Iran now feels more justified in calling the United States a “rogue regime” and reminding the world of the chaos and misery ill-conceived US policies toward the Middle East have historically unleashed. While the US case against Iran always starts with the 1979-81 hostage crisis, the Iranian version invariably begins with the US overthrow of Iranian Prime Minister Mohammad Mossadegh in 1953, followed by US support of Iraq’s Saddam Hussein in the bloody Iran-Iraq war of the 1980s.

The main cause of Iran’s regional rise was the US overthrow of Saddam in 2003 on false charges of possessing weapons of mass destruction. That war also created Al Qaeda in Iraq, the precursor to the Islamic State group, which has carried out savage attacks on Iranians as well as Americans, Europeans, Arabs, South Asians and Kurds.

Given his frequently expressed dislike of “nation-building” and massive US military interventions abroad, Trump is unlikely to fulfill his other promise to counter Iran’s regional interventions. Because of the relative weakness of US allies in the region despite massive US arms sales – and the still festering dispute within the Gulf Cooperation Council between Saudi Arabia and Qatar – Iran is likely to continue to gain influence in Lebanon, Syria, Iraq and Yemen at the expense of the US and its friends.

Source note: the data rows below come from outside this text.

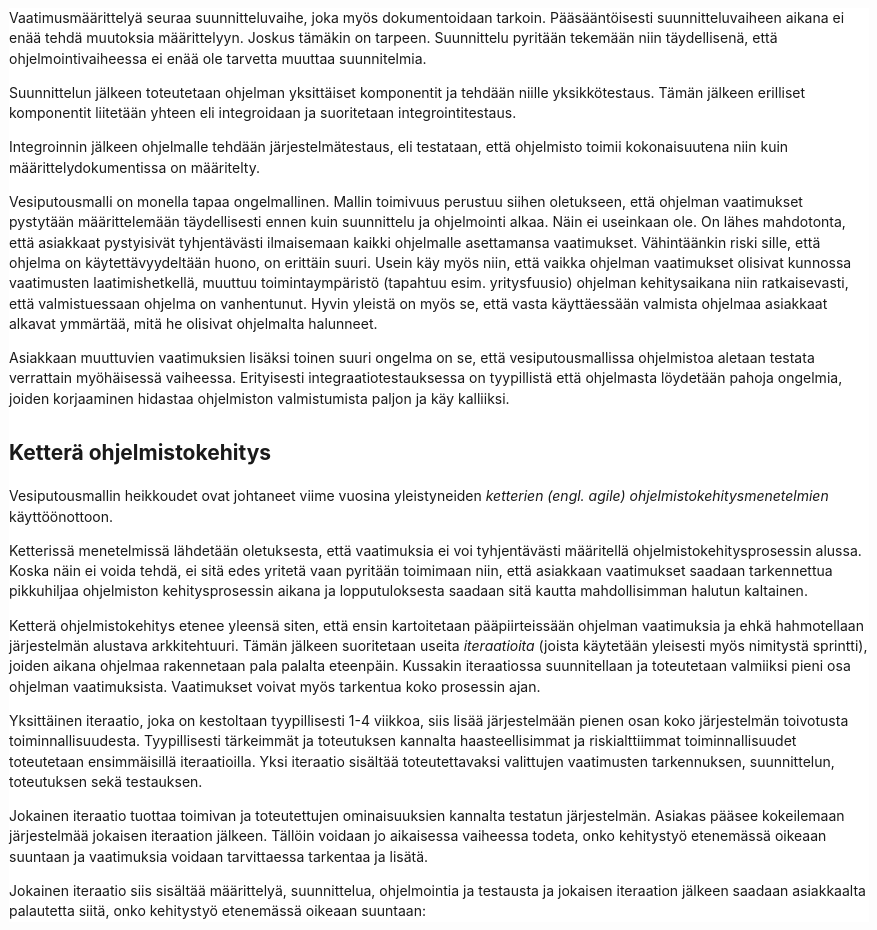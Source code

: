Vaatimusmäärittelyä seuraa suunnitteluvaihe, joka myös dokumentoidaan tarkoin. Pääsääntöisesti suunnitteluvaiheen aikana ei enää tehdä muutoksia määrittelyyn. Joskus tämäkin on tarpeen. Suunnittelu pyritään tekemään niin täydellisenä, että ohjelmointivaiheessa ei enää ole tarvetta muuttaa suunnitelmia.

Suunnittelun jälkeen toteutetaan ohjelman yksittäiset komponentit ja tehdään niille yksikkötestaus. Tämän jälkeen erilliset komponentit liitetään yhteen eli integroidaan ja suoritetaan integrointitestaus. 

Integroinnin jälkeen ohjelmalle tehdään järjestelmätestaus, eli testataan, että ohjelmisto toimii kokonaisuutena niin kuin määrittelydokumentissa on määritelty.

Vesiputousmalli on monella tapaa ongelmallinen. Mallin toimivuus perustuu siihen oletukseen, että ohjelman vaatimukset pystytään määrittelemään täydellisesti ennen kuin suunnittelu ja ohjelmointi alkaa. Näin ei useinkaan ole. On lähes mahdotonta, että asiakkaat pystyisivät tyhjentävästi ilmaisemaan kaikki ohjelmalle asettamansa vaatimukset. Vähintäänkin riski sille, että ohjelma on käytettävyydeltään huono, on erittäin suuri. Usein käy myös niin, että vaikka ohjelman vaatimukset olisivat kunnossa vaatimusten laatimishetkellä, muuttuu toimintaympäristö (tapahtuu esim. yritysfuusio) ohjelman kehitysaikana niin ratkaisevasti, että valmistuessaan ohjelma on vanhentunut. Hyvin yleistä on myös se, että vasta käyttäessään valmista ohjelmaa asiakkaat alkavat ymmärtää, mitä he olisivat ohjelmalta halunneet.

Asiakkaan muuttuvien vaatimuksien lisäksi toinen suuri ongelma on se, että vesiputousmallissa ohjelmistoa aletaan testata verrattain myöhäisessä vaiheessa. Erityisesti integraatiotestauksessa on tyypillistä että ohjelmasta löydetään pahoja ongelmia, joiden korjaaminen hidastaa ohjelmiston valmistumista paljon ja käy kalliiksi. 

## Ketterä ohjelmistokehitys

Vesiputousmallin heikkoudet ovat johtaneet viime vuosina yleistyneiden _ketterien (engl. agile) ohjelmistokehitysmenetelmien_ käyttöönottoon. 

Ketterissä menetelmissä lähdetään oletuksesta, että vaatimuksia ei voi tyhjentävästi määritellä ohjelmistokehitysprosessin alussa. Koska näin ei voida tehdä, ei sitä edes yritetä vaan pyritään toimimaan niin, että asiakkaan vaatimukset saadaan tarkennettua pikkuhiljaa ohjelmiston kehitysprosessin aikana ja lopputuloksesta saadaan sitä kautta mahdollisimman halutun kaltainen.

Ketterä ohjelmistokehitys etenee yleensä siten, että ensin kartoitetaan pääpiirteissään ohjelman vaatimuksia ja ehkä hahmotellaan järjestelmän alustava arkkitehtuuri. Tämän jälkeen suoritetaan useita _iteraatioita_ (joista käytetään yleisesti myös nimitystä sprintti), joiden aikana ohjelmaa rakennetaan pala palalta eteenpäin. Kussakin iteraatiossa suunnitellaan ja toteutetaan valmiiksi pieni osa ohjelman vaatimuksista. Vaatimukset voivat myös tarkentua koko prosessin ajan.

Yksittäinen iteraatio, joka on kestoltaan tyypillisesti 1-4 viikkoa, siis lisää järjestelmään pienen osan koko järjestelmän toivotusta toiminnallisuudesta. Tyypillisesti tärkeimmät ja toteutuksen kannalta haasteellisimmat ja riskialttiimmat toiminnallisuudet toteutetaan ensimmäisillä iteraatioilla. Yksi iteraatio sisältää toteutettavaksi valittujen vaatimusten tarkennuksen, suunnittelun, toteutuksen sekä testauksen. 

Jokainen iteraatio tuottaa toimivan ja toteutettujen ominaisuuksien kannalta testatun järjestelmän. Asiakas pääsee kokeilemaan järjestelmää jokaisen iteraation jälkeen. Tällöin voidaan jo aikaisessa vaiheessa todeta, onko kehitystyö etenemässä oikeaan suuntaan ja vaatimuksia voidaan tarvittaessa tarkentaa ja lisätä.

Jokainen iteraatio siis sisältää määrittelyä, suunnittelua, ohjelmointia ja testausta ja jokaisen iteraation jälkeen saadaan asiakkaalta palautetta siitä, onko kehitystyö etenemässä oikeaan suuntaan:

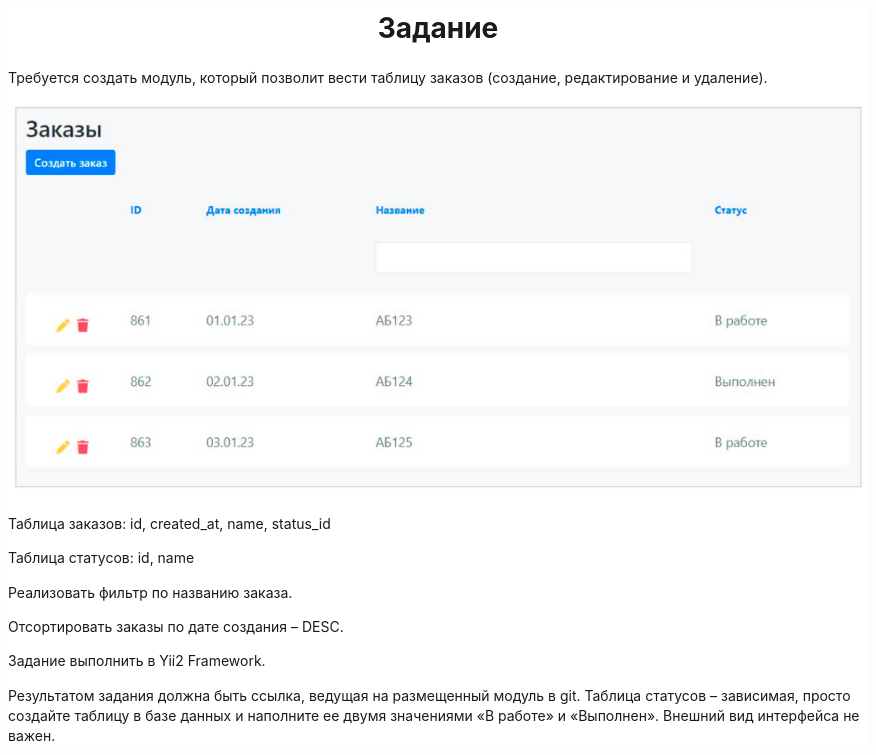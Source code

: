 <p align="center">
    <h1 align="center">Задание</h1>
</p>
<p>Требуется создать модуль, который позволит вести таблицу заказов (создание, редактирование и удаление).</p>
<img src="/web/images/task.PNG" width="100%">
<p>Таблица заказов: id, created_at, name, status_id</p>
<p>Таблица статусов: id, name</p>
<p>Реализовать фильтр по названию заказа.</p>
<p>Отсортировать заказы по дате создания – DESC.</p>
<p>Задание выполнить в Yii2 Framework.</p>
<p>Результатом задания должна быть ссылка, ведущая на размещенный модуль в git.
Таблица статусов – зависимая, просто создайте таблицу в базе данных и наполните ее двумя значениями «В работе» и «Выполнен».
Внешний вид интерфейса не важен.</p>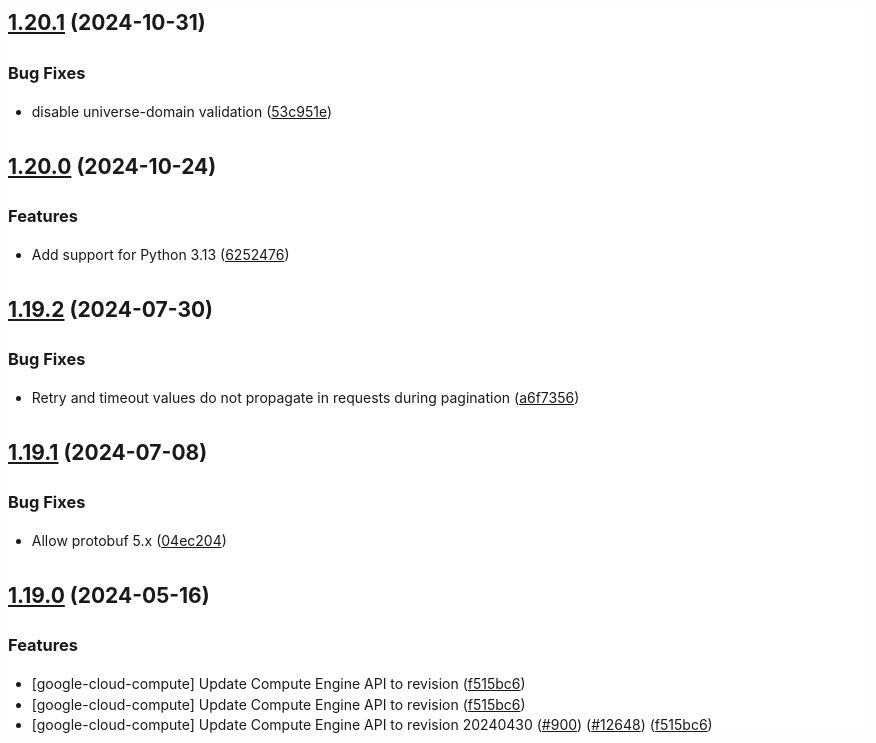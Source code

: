 ## [1.20.1](https://github.com/googleapis/google-cloud-python/compare/google-cloud-compute-v1.20.0...google-cloud-compute-v1.20.1) (2024-10-31)


### Bug Fixes

* disable universe-domain validation ([53c951e](https://github.com/googleapis/google-cloud-python/commit/53c951e90ad1d702fa507495532086d5d2f6b3c0))

## [1.20.0](https://github.com/googleapis/google-cloud-python/compare/google-cloud-compute-v1.19.2...google-cloud-compute-v1.20.0) (2024-10-24)


### Features

* Add support for  Python 3.13 ([6252476](https://github.com/googleapis/google-cloud-python/commit/6252476e5938352fb2417d098a1edcc08558fe10))

## [1.19.2](https://github.com/googleapis/google-cloud-python/compare/google-cloud-compute-v1.19.1...google-cloud-compute-v1.19.2) (2024-07-30)


### Bug Fixes

* Retry and timeout values do not propagate in requests during pagination ([a6f7356](https://github.com/googleapis/google-cloud-python/commit/a6f7356f1549721f9fab83d4dcfa226cec1965d0))

## [1.19.1](https://github.com/googleapis/google-cloud-python/compare/google-cloud-compute-v1.19.0...google-cloud-compute-v1.19.1) (2024-07-08)


### Bug Fixes

* Allow protobuf 5.x ([04ec204](https://github.com/googleapis/google-cloud-python/commit/04ec2046ed11c690273912e1bb6220823c7dd7c0))

## [1.19.0](https://github.com/googleapis/google-cloud-python/compare/google-cloud-compute-v1.18.0...google-cloud-compute-v1.19.0) (2024-05-16)


### Features

* [google-cloud-compute] Update Compute Engine API to revision ([f515bc6](https://github.com/googleapis/google-cloud-python/commit/f515bc6c025e87b87d8119a240be045d71e9f22c))
* [google-cloud-compute] Update Compute Engine API to revision ([f515bc6](https://github.com/googleapis/google-cloud-python/commit/f515bc6c025e87b87d8119a240be045d71e9f22c))
* [google-cloud-compute] Update Compute Engine API to revision 20240430 ([#900](https://github.com/googleapis/google-cloud-python/issues/900)) ([#12648](https://github.com/googleapis/google-cloud-python/issues/12648)) ([f515bc6](https://github.com/googleapis/google-cloud-python/commit/f515bc6c025e87b87d8119a240be045d71e9f22c))


[1]: https://pypi.org/project/google-cloud-compute/#history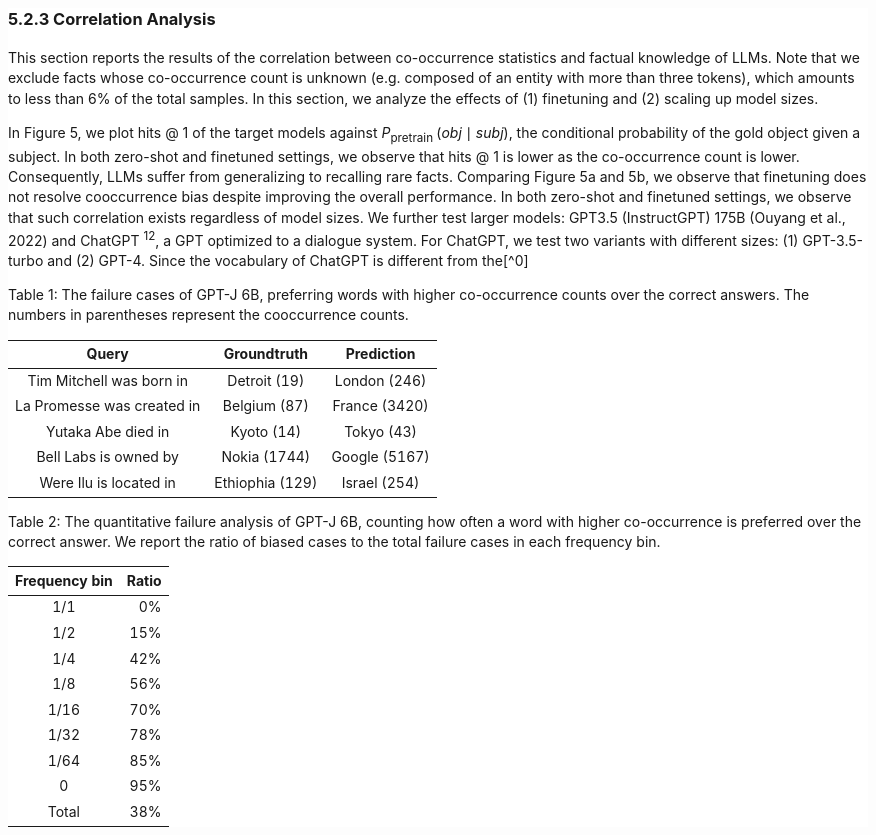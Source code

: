 ### 5.2.3 Correlation Analysis

This section reports the results of the correlation between co-occurrence statistics and factual knowledge of LLMs. Note that we exclude facts whose co-occurrence count is unknown (e.g. composed of an entity with more than three tokens), which amounts to less than $6 \%$ of the total samples. In this section, we analyze the effects of (1) finetuning and (2) scaling up model sizes.

In Figure 5, we plot hits @ 1 of the target models against $P_{\text {pretrain }}(o b j \mid s u b j)$, the conditional probability of the gold object given a subject. In both zero-shot and finetuned settings, we observe that hits @ 1 is lower as the co-occurrence count is lower. Consequently, LLMs suffer from generalizing to recalling rare facts. Comparing Figure 5a and 5b, we observe that finetuning does not resolve cooccurrence bias despite improving the overall performance. In both zero-shot and finetuned settings, we observe that such correlation exists regardless of model sizes. We further test larger models: GPT3.5 (InstructGPT) 175B (Ouyang et al., 2022) and ChatGPT ${ }^{12}$, a GPT optimized to a dialogue system. For ChatGPT, we test two variants with different sizes: (1) GPT-3.5-turbo and (2) GPT-4. Since the vocabulary of ChatGPT is different from the[^0]

Table 1: The failure cases of GPT-J 6B, preferring words with higher co-occurrence counts over the correct answers. The numbers in parentheses represent the cooccurrence counts.

| Query | Groundtruth | Prediction |
| :---: | :---: | :---: |
| Tim Mitchell was born in | Detroit (19) | London (246) |
| La Promesse was created in | Belgium (87) | France (3420) |
| Yutaka Abe died in | Kyoto (14) | Tokyo (43) |
| Bell Labs is owned by | Nokia (1744) | Google (5167) |
| Were Ilu is located in | Ethiophia (129) | Israel (254) |

Table 2: The quantitative failure analysis of GPT-J 6B, counting how often a word with higher co-occurrence is preferred over the correct answer. We report the ratio of biased cases to the total failure cases in each frequency bin.

| Frequency bin | Ratio |
| :---: | ---: |
| $1 / 1$ | $0 \%$ |
| $1 / 2$ | $15 \%$ |
| $1 / 4$ | $42 \%$ |
| $1 / 8$ | $56 \%$ |
| $1 / 16$ | $70 \%$ |
| $1 / 32$ | $78 \%$ |
| $1 / 64$ | $85 \%$ |
| 0 | $95 \%$ |
| Total | $38 \%$ |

A more prudent US strategy would be to use the direct channel with Iran afforded by the JCPOA to discuss how to resolve regional conflicts and avoid an accidental clash between US and Iranian forces in the narrow body of water that Trump incorrectly — and insultingly to all Iranians — called the “Arabian” Gulf.

But that would require the sort of diplomatic depth and bureaucratic consistency that the Trump administration has failed to demonstrate nine months into its tenure. As with so many other crucial issues, from health care to climate change, Trump seems to find it both easier and more personally satisfying to dismantle the achievements of his predecessor than to build on them.

Barbara Slavin is director of the Future of Iran Initiative at the Atlantic Council.